E.L., elettivamente domiciliato in ROMA, PIAZZA CAVOUR

presso la CANCELLERIA della CORTE di CASSAZIONE, rappresentato e

difeso dall’avvocato MICHELE FIORINO;

– controricorrente –

avverso la sentenza n. 1231/7/2018 della COMMISSIONE TRIBUTARIA

REGIONALE della CAMPANIA, depositata l’08/02/2018;

udita la relazione della causa svolta nella camera di consiglio non

partecipata del 27/11/2019 dal Consigliere Relatore Dott.
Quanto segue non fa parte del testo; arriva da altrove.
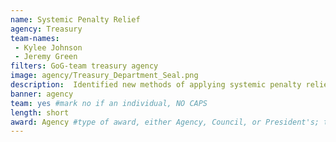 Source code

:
 ```yaml
---
name: Systemic Penalty Relief
agency: Treasury
team-names:
 - Kylee Johnson
 - Jeremy Green
filters: GoG-team treasury agency
image: agency/Treasury_Department_Seal.png
description:  Identified new methods of applying systemic penalty relief to more than 440,000 taxpayers without filing a claim. Their dedication saved the IRS 400,000 hours of customer service work.
banner: agency
team: yes #mark no if an individual, NO CAPS
length: short
award: Agency #type of award, either Agency, Council, or President's; this is case sensitive so make sure to match the options listed exactly. This section generates the format of the card
---
```

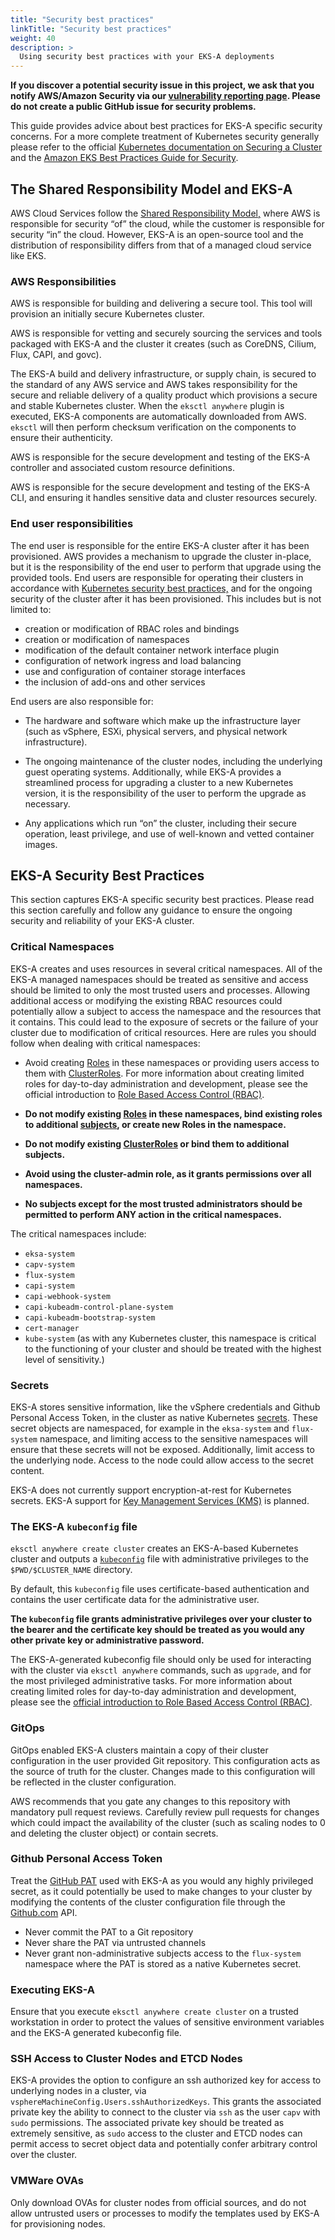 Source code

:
 ```yaml
---
title: "Security best practices"
linkTitle: "Security best practices"
weight: 40
description: >
  Using security best practices with your EKS-A deployments
---
```


**If you discover a potential
security issue in this project, we ask that you notify AWS/Amazon Security via our
[vulnerability reporting page](http://aws.amazon.com/security/vulnerability-reporting/).
Please do not create a public GitHub issue for security problems.**

This guide provides advice about best practices for EKS-A specific security concerns. 
For a more complete treatment of Kubernetes security generally
please refer to the official [Kubernetes documentation on Securing a Cluster](https://kubernetes.io/docs/tasks/administer-cluster/securing-a-cluster/) and the [Amazon EKS Best Practices Guide for Security](https://aws.github.io/aws-eks-best-practices/security/docs/index.html).

## The Shared Responsibility Model and EKS-A
AWS Cloud Services follow the [Shared Responsibility Model,](https://aws.amazon.com/compliance/shared-responsibility-model/)
where AWS is responsible for security “of” the cloud,
while the customer is responsible for security “in” the cloud. 
However, EKS-A is an open-source tool
and the distribution of responsibility differs from that of a managed cloud service like EKS.

### AWS Responsibilities
AWS is responsible for building and delivering a secure tool. 
This tool will provision an initially secure Kubernetes cluster.

AWS is responsible for vetting and securely sourcing the services
and tools packaged with EKS-A and the cluster it creates
(such as CoreDNS, Cilium, Flux, CAPI, and govc).

The EKS-A build and delivery infrastructure, or supply chain, is secured to the standard of any AWS service
and AWS takes responsibility for the secure and reliable delivery of a quality product 
which provisions a secure and stable Kubernetes cluster. 
When the `eksctl anywhere` plugin is executed, EKS-A components are automatically downloaded from AWS.
`eksctl` will then perform checksum verification on the components to ensure their authenticity.

AWS is responsible for the secure development and testing of the EKS-A controller and associated custom resource definitions.

AWS is responsible for the secure development and testing of the EKS-A CLI,
and ensuring it handles sensitive data and cluster resources securely.

### End user responsibilities
The end user is responsible for the entire EKS-A cluster after it has been provisioned. 
AWS provides a mechanism to upgrade the cluster in-place, but it is the responsibility of the end user to perform that upgrade using the provided tools.
End users are responsible for operating their clusters in accordance with [Kubernetes security best practices,](https://kubernetes.io/docs/tasks/administer-cluster/securing-a-cluster/) 
and for the ongoing security of the cluster after it has been provisioned. 
This includes but is not limited to:
- creation or modification of RBAC roles and bindings
- creation or modification of namespaces
- modification of the default container network interface plugin
- configuration of network ingress and load balancing
- use and configuration of container storage interfaces
- the inclusion of add-ons and other services

End users are also responsible for:

* The hardware and software which make up the infrastructure layer
(such as vSphere, ESXi, physical servers, and physical network infrastructure).

* The ongoing maintenance of the cluster nodes,
including the underlying guest operating systems. 
Additionally, while EKS-A provides a streamlined process for upgrading a cluster to a new Kubernetes version,
it is the responsibility of the user to perform the upgrade as necessary.

* Any applications which run “on” the cluster, including their secure operation,
least privilege, and use of well-known and vetted container images.

## EKS-A Security Best Practices
This section captures EKS-A specific security best practices.
Please read this section carefully and follow any guidance
to ensure the ongoing security and reliability of your EKS-A cluster.

### Critical Namespaces

EKS-A creates and uses resources in several critical namespaces. 
All of the EKS-A managed namespaces should be treated as sensitive
and access should be limited to only the most trusted users and processes. 
Allowing additional access or modifying the existing RBAC resources
could potentially allow a subject to access the namespace and the resources that it contains. 
This could lead to the exposure of secrets
or the failure of your cluster due to modification of critical resources.
Here are rules you should follow when dealing with critical namespaces:

* Avoid creating [Roles](https://kubernetes.io/docs/reference/access-authn-authz/rbac/#role-example) in these namespaces
or providing users access to them with [ClusterRoles](https://kubernetes.io/docs/reference/access-authn-authz/rbac/#clusterrole-example).
For more information about creating limited roles for day-to-day administration and development,
please see the official introduction to [Role Based Access Control (RBAC)](https://kubernetes.io/docs/reference/access-authn-authz/rbac/).

* **Do not modify existing [Roles](https://kubernetes.io/docs/reference/access-authn-authz/rbac/#role-example) in these namespaces,
bind existing roles to additional [subjects](https://kubernetes.io/docs/reference/access-authn-authz/rbac/#referring-to-subjects), or create new Roles in the namespace.**

* **Do not modify existing [ClusterRoles](https://kubernetes.io/docs/reference/access-authn-authz/rbac/#clusterrole-example)
or bind them to additional subjects.**

* **Avoid using the cluster-admin role,
as it grants permissions over all namespaces.**

* **No subjects except for the most trusted administrators should be permitted to perform ANY action in the critical namespaces.**

The critical namespaces include:

* `eksa-system`
* `capv-system`
* `flux-system`
* `capi-system`
* `capi-webhook-system`
* `capi-kubeadm-control-plane-system`
* `capi-kubeadm-bootstrap-system`
* `cert-manager`
* `kube-system` (as with any Kubernetes cluster,
this namespace is critical to the functioning of your cluster and should be treated with the highest level of sensitivity.)


### Secrets

EKS-A stores sensitive information, like the vSphere credentials and Github Personal Access Token,
in the cluster as native Kubernetes [secrets](https://kubernetes.io/docs/concepts/configuration/secret/).
These secret objects are namespaced, for example in the `eksa-system` and `flux-system` namespace,
and limiting access to the sensitive namespaces will ensure that these secrets will not be exposed.
Additionally, limit access to the underlying node. Access to the node could allow access to the secret content.

EKS-A does not currently support encryption-at-rest for Kubernetes secrets.
EKS-A support for [Key Management Services (KMS)](https://kubernetes.io/docs/tasks/administer-cluster/kms-provider/) is planned.


### The EKS-A `kubeconfig` file

`eksctl anywhere create cluster` creates an EKS-A-based Kubernetes cluster
and outputs a [`kubeconfig`](https://kubernetes.io/docs/concepts/configuration/organize-cluster-access-kubeconfig/) file with administrative privileges to the `$PWD/$CLUSTER_NAME` directory.

By default, this `kubeconfig` file uses certificate-based authentication and contains the user certificate data for the administrative user.

**The `kubeconfig` file grants administrative privileges over your cluster to the bearer and the certificate key should be treated as you would any other private key or administrative password.**

The EKS-A-generated kubeconfig file should only be used for interacting with the cluster via `eksctl anywhere` commands,
such as `upgrade`, and for the most privileged administrative tasks.
For more information about creating limited roles for day-to-day administration and development,
please see the [official introduction to Role Based Access Control (RBAC)](https://kubernetes.io/docs/reference/access-authn-authz/rbac/).

### GitOps

GitOps enabled EKS-A clusters maintain a copy of their cluster configuration in the user provided Git repository.
This configuration acts as the source of truth for the cluster.
Changes made to this configuration will be reflected in the cluster configuration.

AWS recommends that you gate any changes to this repository with mandatory pull request reviews.
Carefully review pull requests for changes which could impact the availability of the cluster
(such as scaling nodes to 0 and deleting the cluster object) or contain secrets.

### Github Personal Access Token

Treat the [GitHub PAT](https://docs.github.com/en/github/authenticating-to-github/keeping-your-account-and-data-secure/creating-a-personal-access-token) used with EKS-A as you would any highly privileged secret,
as it could potentially be used to make changes to your cluster by modifying the contents of the cluster configuration file through the [Github.com](https://github.com/) API.

* Never commit the PAT to a Git repository
* Never share the PAT via untrusted channels
* Never grant non-administrative subjects access to the `flux-system` namespace where the PAT is stored as a native Kubernetes secret.

### Executing EKS-A

Ensure that you execute `eksctl anywhere create cluster` on a trusted workstation
in order to protect the values of sensitive environment variables and the EKS-A generated kubeconfig file.

### SSH Access to Cluster Nodes and ETCD Nodes

EKS-A provides the option to configure an ssh authorized key for access to underlying nodes in a cluster, via `vsphereMachineConfig.Users.sshAuthorizedKeys`.
This grants the associated private key the ability to connect to the cluster
via `ssh` as the user `capv` with `sudo` permissions.
The associated private key should be treated as extremely sensitive,
as `sudo` access to the cluster and ETCD nodes can permit access to secret object data and potentially confer arbitrary control over the cluster.

### VMWare OVAs

Only download OVAs for cluster nodes from official sources,
and do not allow untrusted users or processes to modify the templates used by EKS-A for provisioning nodes.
CAPOZZI

RAFFAELE.

Fatto

RILEVATO

che l’Agenzia delle Entrate propone ricorso per cassazione nei confronti di una sentenza della CTR della Campania, di rigetto del suo appello avverso una decisione della CTP di Napoli, che aveva accolto l’impugnazione del contribuente E.L. avverso un avviso di liquidazione, con il quale l’Agenzia delle entrate gli aveva chiesto il pagamento delle imposte proporzionali ipotecarie e catastali, ai sensi del D.L. n. 262 del 2006, art. 2, commi 47 e 49, su di un atto istitutivo di trust con conferimento di beni.

Diritto

CONSIDERATO

che il ricorso è affidato ad un unico motivo, con il quale la ricorrente lamenta violazione e falsa applicazione del D.L. n. 262 del 2006, art. 2, comma 47, convertito con modificazioni nella L. n. 286 del 2006, in relazione all’art. 360 c.p.c., comma 1, n. 3;

che l’intimato si è costituito con controricorso;

che l’Agenzia delle entrate, con istanza del 26 novembre 2019, ha chiesto dichiararsi estinto il presente giudizio per cessata materia del contendere, avendo il contribuente presentato istanza di definizione della lite, ai sensi del D.L. n. 119 del 2018, art. 6, convertito con modificazioni dalla L. n. 136 del 2018 ed avendo il medesimo pagato tutte le somme previste dalla citata normativa; che va pertanto dichiarato estinto il presente giudizio per cessata materia del contendere, ai sensi della normativa sopra citata, con compensazione delle spese di giudizio.

P.Q.M.

Dichiara estinto il giudizio per cessata materia del contendere, ai sensi del D.L. n. 119 del 2018, art. 6, convertito con modificazioni dalla L. n. 136 del 2018, con compensazione delle spese di giudizio.

Così deciso in Roma, il 27 novembre 2019.